━━ Records shown

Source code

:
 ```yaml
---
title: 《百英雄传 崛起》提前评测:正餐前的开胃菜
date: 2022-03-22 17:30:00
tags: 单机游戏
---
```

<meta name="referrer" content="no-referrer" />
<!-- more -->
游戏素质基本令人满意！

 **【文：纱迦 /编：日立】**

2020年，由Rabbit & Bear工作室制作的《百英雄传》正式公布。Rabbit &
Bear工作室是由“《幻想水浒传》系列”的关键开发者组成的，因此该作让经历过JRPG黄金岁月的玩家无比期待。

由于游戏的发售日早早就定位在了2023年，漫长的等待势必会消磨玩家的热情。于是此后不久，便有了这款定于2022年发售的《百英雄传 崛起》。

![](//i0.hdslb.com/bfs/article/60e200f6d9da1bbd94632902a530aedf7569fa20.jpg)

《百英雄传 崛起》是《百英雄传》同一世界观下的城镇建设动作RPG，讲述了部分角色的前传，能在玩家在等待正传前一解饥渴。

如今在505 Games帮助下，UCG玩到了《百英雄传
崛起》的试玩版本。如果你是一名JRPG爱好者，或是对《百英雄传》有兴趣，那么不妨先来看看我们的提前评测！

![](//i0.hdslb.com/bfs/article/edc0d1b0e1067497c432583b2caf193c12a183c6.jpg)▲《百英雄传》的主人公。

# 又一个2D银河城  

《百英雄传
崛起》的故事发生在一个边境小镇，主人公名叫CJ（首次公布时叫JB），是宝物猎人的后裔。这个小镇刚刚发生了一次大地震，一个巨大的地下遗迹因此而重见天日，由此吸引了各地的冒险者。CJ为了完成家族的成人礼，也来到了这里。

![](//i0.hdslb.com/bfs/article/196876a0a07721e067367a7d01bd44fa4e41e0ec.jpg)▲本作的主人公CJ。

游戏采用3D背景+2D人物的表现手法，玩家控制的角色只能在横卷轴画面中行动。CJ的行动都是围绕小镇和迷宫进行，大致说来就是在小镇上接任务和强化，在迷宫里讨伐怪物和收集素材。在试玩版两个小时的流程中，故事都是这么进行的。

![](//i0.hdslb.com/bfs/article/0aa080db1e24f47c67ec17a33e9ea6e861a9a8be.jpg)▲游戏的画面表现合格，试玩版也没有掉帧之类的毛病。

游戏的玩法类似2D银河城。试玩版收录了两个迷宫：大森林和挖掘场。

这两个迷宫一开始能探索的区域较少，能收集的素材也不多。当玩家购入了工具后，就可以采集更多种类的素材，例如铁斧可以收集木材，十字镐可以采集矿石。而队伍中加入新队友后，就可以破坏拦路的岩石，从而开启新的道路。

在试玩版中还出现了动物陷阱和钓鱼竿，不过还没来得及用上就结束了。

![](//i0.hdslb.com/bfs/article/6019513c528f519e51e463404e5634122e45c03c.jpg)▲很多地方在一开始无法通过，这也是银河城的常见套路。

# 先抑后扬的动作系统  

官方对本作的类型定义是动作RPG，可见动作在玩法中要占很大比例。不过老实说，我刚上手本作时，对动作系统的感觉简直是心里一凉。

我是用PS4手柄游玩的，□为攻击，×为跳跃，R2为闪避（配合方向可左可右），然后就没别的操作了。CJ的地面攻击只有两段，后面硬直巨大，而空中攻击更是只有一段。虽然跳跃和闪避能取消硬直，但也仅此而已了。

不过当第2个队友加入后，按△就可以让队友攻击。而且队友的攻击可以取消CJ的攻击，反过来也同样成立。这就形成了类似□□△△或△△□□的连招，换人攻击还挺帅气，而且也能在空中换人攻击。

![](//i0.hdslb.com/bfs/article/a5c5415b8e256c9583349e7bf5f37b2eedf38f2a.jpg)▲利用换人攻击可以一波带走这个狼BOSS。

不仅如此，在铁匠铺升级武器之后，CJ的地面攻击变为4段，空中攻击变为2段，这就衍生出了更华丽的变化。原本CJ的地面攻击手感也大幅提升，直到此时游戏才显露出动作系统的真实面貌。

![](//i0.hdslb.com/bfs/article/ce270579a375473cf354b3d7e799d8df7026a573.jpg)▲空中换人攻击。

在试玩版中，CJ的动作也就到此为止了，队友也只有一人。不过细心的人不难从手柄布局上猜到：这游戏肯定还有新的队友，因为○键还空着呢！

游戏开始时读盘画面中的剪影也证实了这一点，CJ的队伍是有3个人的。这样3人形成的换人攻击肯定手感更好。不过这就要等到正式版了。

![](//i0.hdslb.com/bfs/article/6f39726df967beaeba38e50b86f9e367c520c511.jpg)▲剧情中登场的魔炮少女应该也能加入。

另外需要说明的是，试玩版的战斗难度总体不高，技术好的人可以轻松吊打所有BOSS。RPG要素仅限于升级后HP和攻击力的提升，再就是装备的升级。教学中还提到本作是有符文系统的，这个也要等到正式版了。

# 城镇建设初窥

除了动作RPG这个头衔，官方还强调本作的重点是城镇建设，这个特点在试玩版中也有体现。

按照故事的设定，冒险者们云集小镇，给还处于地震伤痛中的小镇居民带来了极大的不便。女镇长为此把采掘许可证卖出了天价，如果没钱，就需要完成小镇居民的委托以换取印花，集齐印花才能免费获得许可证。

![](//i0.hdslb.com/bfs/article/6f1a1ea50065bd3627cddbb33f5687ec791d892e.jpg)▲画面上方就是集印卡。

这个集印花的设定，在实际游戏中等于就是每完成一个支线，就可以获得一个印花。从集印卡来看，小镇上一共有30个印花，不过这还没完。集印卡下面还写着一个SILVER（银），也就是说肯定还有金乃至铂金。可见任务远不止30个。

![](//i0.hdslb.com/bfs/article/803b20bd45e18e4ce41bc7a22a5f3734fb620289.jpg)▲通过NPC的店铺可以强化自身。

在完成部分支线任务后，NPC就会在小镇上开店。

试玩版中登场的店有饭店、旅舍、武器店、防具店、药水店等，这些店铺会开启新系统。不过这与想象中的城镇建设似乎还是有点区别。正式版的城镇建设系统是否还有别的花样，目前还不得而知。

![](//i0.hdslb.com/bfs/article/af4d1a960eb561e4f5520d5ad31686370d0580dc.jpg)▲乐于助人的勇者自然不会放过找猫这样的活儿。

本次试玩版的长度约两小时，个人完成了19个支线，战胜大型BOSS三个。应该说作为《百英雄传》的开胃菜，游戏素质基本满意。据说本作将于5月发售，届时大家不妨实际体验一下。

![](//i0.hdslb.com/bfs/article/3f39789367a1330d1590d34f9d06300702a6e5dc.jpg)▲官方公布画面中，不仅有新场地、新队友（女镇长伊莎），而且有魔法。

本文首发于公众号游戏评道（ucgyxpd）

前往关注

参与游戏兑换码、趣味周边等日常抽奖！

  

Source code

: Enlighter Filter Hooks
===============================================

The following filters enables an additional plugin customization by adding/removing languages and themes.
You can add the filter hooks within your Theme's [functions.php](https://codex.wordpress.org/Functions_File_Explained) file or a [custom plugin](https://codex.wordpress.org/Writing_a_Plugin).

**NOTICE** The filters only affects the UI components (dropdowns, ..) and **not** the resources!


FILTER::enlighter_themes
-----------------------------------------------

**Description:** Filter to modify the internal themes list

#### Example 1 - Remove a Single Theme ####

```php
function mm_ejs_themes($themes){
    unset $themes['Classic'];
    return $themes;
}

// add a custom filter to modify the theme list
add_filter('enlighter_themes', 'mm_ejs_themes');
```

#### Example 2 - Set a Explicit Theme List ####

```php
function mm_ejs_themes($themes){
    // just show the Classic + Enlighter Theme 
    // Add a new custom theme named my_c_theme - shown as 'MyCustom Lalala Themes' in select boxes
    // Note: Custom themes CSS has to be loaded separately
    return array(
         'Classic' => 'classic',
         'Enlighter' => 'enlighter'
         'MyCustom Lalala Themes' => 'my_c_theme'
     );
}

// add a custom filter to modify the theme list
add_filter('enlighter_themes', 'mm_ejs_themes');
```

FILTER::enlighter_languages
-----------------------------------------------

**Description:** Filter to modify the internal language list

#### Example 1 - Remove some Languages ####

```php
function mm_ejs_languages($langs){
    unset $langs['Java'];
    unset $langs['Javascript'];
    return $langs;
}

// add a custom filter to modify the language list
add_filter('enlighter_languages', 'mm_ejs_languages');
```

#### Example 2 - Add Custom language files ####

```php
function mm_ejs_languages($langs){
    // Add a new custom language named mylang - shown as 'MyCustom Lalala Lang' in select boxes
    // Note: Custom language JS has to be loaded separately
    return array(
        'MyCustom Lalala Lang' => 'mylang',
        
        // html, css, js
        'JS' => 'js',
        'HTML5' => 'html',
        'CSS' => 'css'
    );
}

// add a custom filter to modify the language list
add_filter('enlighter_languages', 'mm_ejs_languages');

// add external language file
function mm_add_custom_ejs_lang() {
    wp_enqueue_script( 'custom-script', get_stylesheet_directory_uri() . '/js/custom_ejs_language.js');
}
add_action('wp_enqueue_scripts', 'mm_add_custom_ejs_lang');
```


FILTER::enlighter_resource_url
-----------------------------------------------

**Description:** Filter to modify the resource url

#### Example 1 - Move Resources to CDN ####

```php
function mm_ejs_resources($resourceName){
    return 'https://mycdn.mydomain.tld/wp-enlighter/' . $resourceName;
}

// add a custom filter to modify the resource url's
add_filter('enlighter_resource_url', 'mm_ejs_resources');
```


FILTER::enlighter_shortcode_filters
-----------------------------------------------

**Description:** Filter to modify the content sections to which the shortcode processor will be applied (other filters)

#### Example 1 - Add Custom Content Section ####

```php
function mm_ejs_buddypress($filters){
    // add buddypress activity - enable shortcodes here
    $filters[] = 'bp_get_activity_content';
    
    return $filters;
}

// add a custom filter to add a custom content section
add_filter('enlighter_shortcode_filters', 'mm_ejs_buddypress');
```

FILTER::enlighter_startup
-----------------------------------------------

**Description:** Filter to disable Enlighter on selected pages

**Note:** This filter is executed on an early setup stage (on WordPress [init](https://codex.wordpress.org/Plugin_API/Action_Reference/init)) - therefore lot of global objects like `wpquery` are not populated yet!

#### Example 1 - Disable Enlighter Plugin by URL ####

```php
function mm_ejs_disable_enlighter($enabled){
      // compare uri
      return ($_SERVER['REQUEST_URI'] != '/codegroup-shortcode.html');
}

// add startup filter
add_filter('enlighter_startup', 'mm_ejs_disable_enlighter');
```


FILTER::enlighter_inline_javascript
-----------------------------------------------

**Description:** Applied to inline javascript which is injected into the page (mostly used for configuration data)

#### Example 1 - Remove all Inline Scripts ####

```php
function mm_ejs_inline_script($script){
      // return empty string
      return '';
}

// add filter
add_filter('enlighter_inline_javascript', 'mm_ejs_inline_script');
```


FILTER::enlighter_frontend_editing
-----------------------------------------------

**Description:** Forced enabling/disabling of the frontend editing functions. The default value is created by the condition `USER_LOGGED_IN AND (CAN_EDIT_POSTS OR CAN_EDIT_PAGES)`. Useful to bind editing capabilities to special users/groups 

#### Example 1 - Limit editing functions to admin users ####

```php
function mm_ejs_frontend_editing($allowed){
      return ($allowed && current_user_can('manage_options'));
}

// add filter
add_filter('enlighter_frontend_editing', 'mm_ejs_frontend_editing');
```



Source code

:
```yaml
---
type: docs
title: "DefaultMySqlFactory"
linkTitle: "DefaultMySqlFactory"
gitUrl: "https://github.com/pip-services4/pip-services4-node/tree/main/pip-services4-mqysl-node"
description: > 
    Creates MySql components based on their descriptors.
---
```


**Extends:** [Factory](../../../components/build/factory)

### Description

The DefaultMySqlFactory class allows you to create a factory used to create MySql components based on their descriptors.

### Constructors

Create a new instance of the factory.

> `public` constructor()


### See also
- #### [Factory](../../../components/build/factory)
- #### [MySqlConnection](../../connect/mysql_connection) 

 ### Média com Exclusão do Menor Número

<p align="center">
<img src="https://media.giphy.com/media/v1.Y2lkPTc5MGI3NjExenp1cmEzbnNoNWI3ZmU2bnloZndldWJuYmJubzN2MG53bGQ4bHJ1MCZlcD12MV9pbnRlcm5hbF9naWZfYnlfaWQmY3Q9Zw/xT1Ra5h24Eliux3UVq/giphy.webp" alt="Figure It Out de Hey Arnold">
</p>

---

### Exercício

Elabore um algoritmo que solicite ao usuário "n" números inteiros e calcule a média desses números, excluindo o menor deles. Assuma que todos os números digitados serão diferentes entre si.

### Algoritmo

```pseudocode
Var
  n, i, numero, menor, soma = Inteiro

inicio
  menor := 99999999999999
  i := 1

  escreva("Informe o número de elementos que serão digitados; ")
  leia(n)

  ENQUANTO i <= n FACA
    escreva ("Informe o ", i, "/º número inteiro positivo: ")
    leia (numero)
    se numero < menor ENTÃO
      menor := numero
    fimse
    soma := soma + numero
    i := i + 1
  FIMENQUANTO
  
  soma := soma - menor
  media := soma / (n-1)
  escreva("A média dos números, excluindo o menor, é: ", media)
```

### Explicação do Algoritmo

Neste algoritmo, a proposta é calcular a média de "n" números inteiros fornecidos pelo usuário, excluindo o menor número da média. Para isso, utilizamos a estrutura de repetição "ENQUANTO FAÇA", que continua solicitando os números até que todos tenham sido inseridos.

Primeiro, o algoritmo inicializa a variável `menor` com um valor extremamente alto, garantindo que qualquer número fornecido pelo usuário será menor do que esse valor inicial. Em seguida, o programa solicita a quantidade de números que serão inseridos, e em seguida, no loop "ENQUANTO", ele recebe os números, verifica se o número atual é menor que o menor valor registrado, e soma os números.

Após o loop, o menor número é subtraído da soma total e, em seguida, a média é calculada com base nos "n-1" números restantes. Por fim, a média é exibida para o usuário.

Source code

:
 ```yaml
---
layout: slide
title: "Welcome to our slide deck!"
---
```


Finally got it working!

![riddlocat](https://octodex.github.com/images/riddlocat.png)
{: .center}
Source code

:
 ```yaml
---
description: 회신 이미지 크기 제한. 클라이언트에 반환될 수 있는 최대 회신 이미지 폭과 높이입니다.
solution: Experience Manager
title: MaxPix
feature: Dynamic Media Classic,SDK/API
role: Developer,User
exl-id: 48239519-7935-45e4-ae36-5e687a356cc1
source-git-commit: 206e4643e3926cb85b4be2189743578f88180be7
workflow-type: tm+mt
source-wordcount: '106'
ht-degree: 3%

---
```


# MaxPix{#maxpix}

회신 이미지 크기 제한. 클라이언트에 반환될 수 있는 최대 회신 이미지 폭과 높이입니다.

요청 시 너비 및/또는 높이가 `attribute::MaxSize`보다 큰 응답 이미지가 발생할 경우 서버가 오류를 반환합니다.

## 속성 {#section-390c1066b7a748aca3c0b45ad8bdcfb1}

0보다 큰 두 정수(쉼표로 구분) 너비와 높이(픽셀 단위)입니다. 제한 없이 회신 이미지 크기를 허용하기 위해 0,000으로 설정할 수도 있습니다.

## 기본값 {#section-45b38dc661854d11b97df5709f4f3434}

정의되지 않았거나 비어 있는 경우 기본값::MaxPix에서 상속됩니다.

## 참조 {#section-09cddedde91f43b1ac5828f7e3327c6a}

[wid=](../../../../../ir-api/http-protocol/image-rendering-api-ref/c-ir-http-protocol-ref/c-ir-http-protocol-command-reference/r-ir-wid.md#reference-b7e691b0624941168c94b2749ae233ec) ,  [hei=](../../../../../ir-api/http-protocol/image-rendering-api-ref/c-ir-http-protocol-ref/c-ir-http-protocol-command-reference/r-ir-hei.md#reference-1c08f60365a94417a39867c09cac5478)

━━━━

Problem to work on: Wherever the word "todos" appears in the listing, copy the line that holds it.

Finished task:
Elabore um algoritmo que solicite ao usuário "n" números inteiros e calcule a média desses números, excluindo o menor deles. Assuma que todos os números digitados serão diferentes entre si.
Neste algoritmo, a proposta é calcular a média de "n" números inteiros fornecidos pelo usuário, excluindo o menor número da média. Para isso, utilizamos a estrutura de repetição "ENQUANTO FAÇA", que continua solicitando os números até que todos tenham sido inseridos.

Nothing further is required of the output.